These tables present summary financial data for 2022 and 2021. Generally accepted accounting principles (GAAP) require that we include unrealized gains and losses on equity securities in net income. Given the magnitude of our equity portfolio, we believe that this approach creates volatility in revenues and net income that can obscure the operating performance of our businesses and does not align with our long-term investment philosophy. As of December 31, 2022, the fair value of our equity portfolio included cumulative unrealized gains of $4.6 billion.


Years Ended December 31,

(in thousands, except per share amounts)

2022


2021

Earned premiums

$ 7,587,792


$ 6,503,029

Markel Ventures operating revenues

$ 4,757,527


$ 3,643,827

Net investment income

$ 446,755


$ 367,417

Net investment gains (losses)

$ (1,595,733)


$ 1,978,534

Comprehensive income (loss) to shareholders

$ (1,308,817)


$ 2,078,244

Diluted net income (loss) per common share

$ (23.57)


$ 176.51

Combined ratio

92 %


90 %





(in thousands, except per share amounts)

December 31, 2022


December 31, 2021

Book value per common share

$ 929.27


$ 1,036.20

Common shares outstanding

13,423


13,632

Highlights of our 2022 results include:

  • Earned premiums grew 17% in 2022, reflecting continued growth in premium volume from new business, strong policy retention levels, more favorable rates and expanded product offerings.

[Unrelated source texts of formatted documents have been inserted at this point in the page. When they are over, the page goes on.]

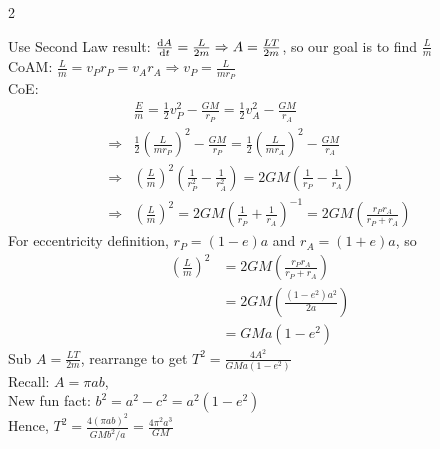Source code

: \documentclass[10pt, portrait]{article}
\begin{document}
\begin{multicols*}{2}
\begin{itemize}
    Use Second Law result: $\dv{A}{t} = \frac{L}{2m} \Rightarrow A = \frac{LT}{2m}$, so our goal is to find $\frac{L}{m}$ \\
    CoAM: $\frac{L}{m} = v_Pr_P = v_Ar_A \Rightarrow v_P = \frac{L}{mr_P}$ \\
    CoE:
    \[
    \begin{aligned}
        &\frac{E}{m} = \frac{1}{2}v_P^2 - \frac{GM}{r_P} = \frac{1}{2}v_A^2 - \frac{GM}{r_A} \\
        \Rightarrow &\frac{1}{2}\left(\frac{L}{mr_P}\right)^2 - \frac{GM}{r_P} = \frac{1}{2}\left(\frac{L}{mr_A}\right)^2 - \frac{GM}{r_A} \\
        \Rightarrow &\left(\frac{L}{m}\right)^2 \left(\frac{1}{r_P^2} - \frac{1}{r_A^2}\right) = 2GM \left(\frac{1}{r_P} - \frac{1}{r_A}\right) \\
        \Rightarrow &\left(\frac{L}{m}\right)^2 = 2GM\left( \frac{1}{r_P} + \frac{1}{r_A} \right)^{-1} = 2GM\left(\frac{r_Pr_A}{r_P + r_A}\right)
    \end{aligned}
    \]
    For eccentricity definition, $r_P = (1 - e)a$ and $r_A = (1 + e)a$, so \\
    \[
    \begin{aligned}
        \left(\frac{L}{m}\right)^2 &= 2GM\left(\frac{r_Pr_A}{r_P + r_A}\right) \\
        &= 2GM\left(\frac{(1-e^2)a^2}{2a}\right) \\
        &= GMa(1 - e^2)
    \end{aligned}
    \]
    Sub $A = \frac{LT}{2m}$, rearrange to get $T^2 = \frac{4A^2}{GMa(1-e^2)}$ \\
    Recall: $A = \pi ab$, \\
    New fun fact: $b^2 = a^2 - c^2 = a^2(1 - e^2)$ \\
    Hence, $T^2 = \frac{4(\pi ab)^2}{GMb^2/a} = \frac{4\pi^2a^3}{GM}$    
\end{itemize}

\end{multicols*}
\end{document}
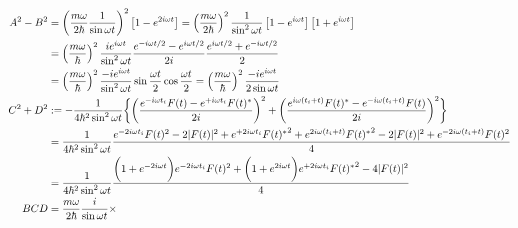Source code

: \begin{subequations}
\begin{align}
    A^2 - B^2
    &=
    \left(
        \dfrac{m \omega}{2 \hbar}
        \dfrac{1}{\sin \omega t}
    \right)^2
    \left[
        1
        - e^{2 i \omega t}
    \right]
=
    \left(
        \dfrac{m \omega}{2 \hbar}
    \right)^2
    \dfrac{1}{\sin^2 \omega t}
    \left[
        1
    -
        e^{i \omega t}
    \right]
    \left[
        1
    +
        e^{i \omega t}
    \right]
\notag\\&=
    \left(
        \dfrac{m \omega}{\hbar}
    \right)^2
    \dfrac{
        i
        e^{i \omega t}
    }{\sin^2 \omega t}
    \dfrac{
            e^{- i \omega t/2}
        -
            e^{  i \omega t/2}
    }{2 i}
    \dfrac{
        e^{i \omega t/2}
    +
        e^{- i \omega t/2}
    }{2}
\notag\\&=
    \left(
        \dfrac{m \omega}{\hbar}
    \right)^2
    \dfrac{
    -
        i
        e^{i \omega t}
    }{\sin^2 \omega t}
    \sin \dfrac{\omega t}{2}
    \cos \dfrac{\omega t}{2}
=
    \left(
        \dfrac{m \omega}{\hbar}
    \right)^2
    \dfrac{
    -
        i
        e^{i \omega t}
    }{2 \sin \omega t}
\\
    C^2 + D^2
    &:=
    -
    \dfrac{1}{4 \hbar^2 \sin^2 \omega t}
    \bigg\{
        \bigg(
            \dfrac{
            e^{- i \omega t_i} F(t)
        -
            e^{+ i \omega t_i} F(t)^*
        }{ 2i }
        \bigg)^2
    +
        \bigg(
            \dfrac{
            e^{i \omega (t_i + t)} F(t)^*
        -
            e^{- i \omega (t_i + t)} F(t)
        }{ 2i }
        \bigg)^2
    \bigg\}
\notag\\&
    =
    \dfrac{1}{4 \hbar^2 \sin^2 \omega t}
    \dfrac{
            e^{- 2 i \omega t_i} F(t)^2
        -
            2 | F(t) |^2
        +
            e^{+ 2 i \omega t_i} {F(t)^*}^2
    +
            e^{2 i \omega (t_i + t)} {F(t)^*}^2
        -
            2 | F(t) |^2
        +
            e^{- 2 i \omega (t_i + t)} F(t)^2
    }{4}
\notag\\&
    =
    \dfrac{1}{4 \hbar^2 \sin^2 \omega t}
    \dfrac{
        \bigg(
            1
        +
            e^{- 2 i \omega t}
        \bigg) 
        e^{- 2 i \omega t_i}
        F(t)^2
    +
        \bigg(
            1
        +
            e^{2 i \omega t}
        \bigg) 
        e^{+ 2 i \omega t_i} {F(t)^*}^2
    -
        4 | F(t) |^2
    }{4}
\\
    BCD
    &=
    \dfrac{m \omega}{2 \hbar}
    \dfrac{ i }{\sin \omega t}
\times

\end{align}
\end{subequations}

  • The higher combined ratio in 2022 compared to 2021 was primarily attributable to the impact of less favorable development on prior years loss reserves, partially offset by a lower expense ratio and lower catastrophe losses.

  • Operating revenues and operating income from Markel Ventures increased 31% and 19%, respectively, in 2022, reflecting contributions from recent acquisitions and notable organic growth.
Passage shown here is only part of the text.